An international space law organization believes a new U.S. commercial space law does not conflict with international treaties. In a position paper released Sunday, the International Institute of Space Law (IISL) reviewed a section of the new U.S. Commercial Space Launch Competitiveness Act that allows U.S. citizens rights to resources extracted from asteroids or other celestial bodies. The IISL concluded that the law does not run afoul of the Outer Space Treaty. “Whether and to what extent this interpretation is shared by other States remains to be seen,” the IISL cautions. [IISL]

XCOR Aerospace is transferring half of the hangar space it is leasing at the Midland, Texas, airport back to a local development agency. The Midland Development Corp. will hand over one of two hangars at the airport that XCOR was leasing there. Local officials said that XCOR didn’t need both hangars for its work developing the Lynx vehicle, and other aerospace companies were looking for hangar space at the airport.
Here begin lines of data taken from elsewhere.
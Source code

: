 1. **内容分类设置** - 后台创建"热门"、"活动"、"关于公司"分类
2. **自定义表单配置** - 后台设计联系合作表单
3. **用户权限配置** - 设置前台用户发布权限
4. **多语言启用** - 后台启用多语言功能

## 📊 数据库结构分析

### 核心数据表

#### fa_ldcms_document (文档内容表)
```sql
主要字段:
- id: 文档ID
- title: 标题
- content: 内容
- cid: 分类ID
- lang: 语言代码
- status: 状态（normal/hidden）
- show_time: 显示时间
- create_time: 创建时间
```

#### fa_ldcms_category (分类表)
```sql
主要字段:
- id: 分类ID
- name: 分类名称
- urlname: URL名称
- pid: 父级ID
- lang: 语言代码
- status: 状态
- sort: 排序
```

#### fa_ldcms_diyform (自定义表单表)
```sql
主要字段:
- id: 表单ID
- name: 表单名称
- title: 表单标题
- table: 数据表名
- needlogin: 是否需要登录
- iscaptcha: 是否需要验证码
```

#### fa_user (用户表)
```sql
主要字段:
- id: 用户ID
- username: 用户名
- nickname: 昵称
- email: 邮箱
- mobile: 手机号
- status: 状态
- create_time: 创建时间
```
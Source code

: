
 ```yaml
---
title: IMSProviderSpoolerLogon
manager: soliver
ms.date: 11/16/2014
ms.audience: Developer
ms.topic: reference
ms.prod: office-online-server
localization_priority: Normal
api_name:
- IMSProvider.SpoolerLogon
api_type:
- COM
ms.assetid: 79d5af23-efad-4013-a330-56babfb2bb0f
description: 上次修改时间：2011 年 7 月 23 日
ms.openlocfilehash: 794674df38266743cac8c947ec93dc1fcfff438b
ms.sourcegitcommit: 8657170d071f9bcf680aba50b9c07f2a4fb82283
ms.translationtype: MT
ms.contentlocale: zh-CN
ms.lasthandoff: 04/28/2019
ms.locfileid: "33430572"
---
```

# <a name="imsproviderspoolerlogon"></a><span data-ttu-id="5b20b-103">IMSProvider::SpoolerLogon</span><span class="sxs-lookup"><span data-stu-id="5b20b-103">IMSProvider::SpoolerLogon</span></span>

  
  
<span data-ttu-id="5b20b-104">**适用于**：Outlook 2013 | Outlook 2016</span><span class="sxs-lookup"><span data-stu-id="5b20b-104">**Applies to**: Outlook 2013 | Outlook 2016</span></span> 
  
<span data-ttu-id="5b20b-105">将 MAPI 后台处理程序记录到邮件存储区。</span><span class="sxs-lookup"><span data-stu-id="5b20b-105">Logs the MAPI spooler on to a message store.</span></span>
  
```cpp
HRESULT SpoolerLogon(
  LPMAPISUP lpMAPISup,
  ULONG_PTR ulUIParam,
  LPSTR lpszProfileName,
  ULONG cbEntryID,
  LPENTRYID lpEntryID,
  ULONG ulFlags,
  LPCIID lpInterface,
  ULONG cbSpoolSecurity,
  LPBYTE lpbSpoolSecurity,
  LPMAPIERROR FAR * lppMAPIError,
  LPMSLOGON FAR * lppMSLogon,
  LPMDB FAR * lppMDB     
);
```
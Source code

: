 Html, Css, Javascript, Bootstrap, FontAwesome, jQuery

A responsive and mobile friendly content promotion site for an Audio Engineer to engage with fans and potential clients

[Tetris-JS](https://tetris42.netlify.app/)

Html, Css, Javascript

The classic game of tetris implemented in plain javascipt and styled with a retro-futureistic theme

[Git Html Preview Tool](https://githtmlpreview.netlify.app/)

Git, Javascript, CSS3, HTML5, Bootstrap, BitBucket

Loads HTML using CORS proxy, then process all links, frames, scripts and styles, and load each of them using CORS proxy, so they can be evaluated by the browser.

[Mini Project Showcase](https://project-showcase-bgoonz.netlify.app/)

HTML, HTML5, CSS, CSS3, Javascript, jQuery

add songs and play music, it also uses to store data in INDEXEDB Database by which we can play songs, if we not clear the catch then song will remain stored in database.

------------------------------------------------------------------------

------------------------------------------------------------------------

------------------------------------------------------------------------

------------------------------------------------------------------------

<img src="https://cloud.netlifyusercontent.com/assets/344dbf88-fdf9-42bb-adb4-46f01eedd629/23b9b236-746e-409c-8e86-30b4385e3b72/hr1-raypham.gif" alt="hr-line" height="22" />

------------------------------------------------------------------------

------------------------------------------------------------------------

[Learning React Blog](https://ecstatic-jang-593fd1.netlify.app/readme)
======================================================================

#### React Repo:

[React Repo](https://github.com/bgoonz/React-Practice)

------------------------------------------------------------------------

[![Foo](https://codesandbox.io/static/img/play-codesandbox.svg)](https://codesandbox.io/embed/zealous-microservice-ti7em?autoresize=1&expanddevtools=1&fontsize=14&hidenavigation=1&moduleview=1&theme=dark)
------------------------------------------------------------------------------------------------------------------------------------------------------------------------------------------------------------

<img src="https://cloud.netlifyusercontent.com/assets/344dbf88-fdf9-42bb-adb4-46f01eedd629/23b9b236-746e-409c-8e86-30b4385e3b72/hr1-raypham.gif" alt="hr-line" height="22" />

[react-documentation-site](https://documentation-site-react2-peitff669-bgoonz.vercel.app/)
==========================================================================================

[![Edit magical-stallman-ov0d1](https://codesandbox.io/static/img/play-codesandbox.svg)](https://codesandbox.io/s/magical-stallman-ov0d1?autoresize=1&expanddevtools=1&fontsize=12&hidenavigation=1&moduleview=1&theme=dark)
The agency will reimburse XCOR nearly $800,000 for renovations it did complete to that hangar. [Midland Reporter-Telegram]

Nearly half a century after the first “Earthrise” image, NASA has released the best such image yet. The composite image, taken in October, shows the Earth rising above the crater Compton on the edge of the moon’s far side. The image required special processing, using one camera for the high-resolution details and another for the color information. [NASA GSFC]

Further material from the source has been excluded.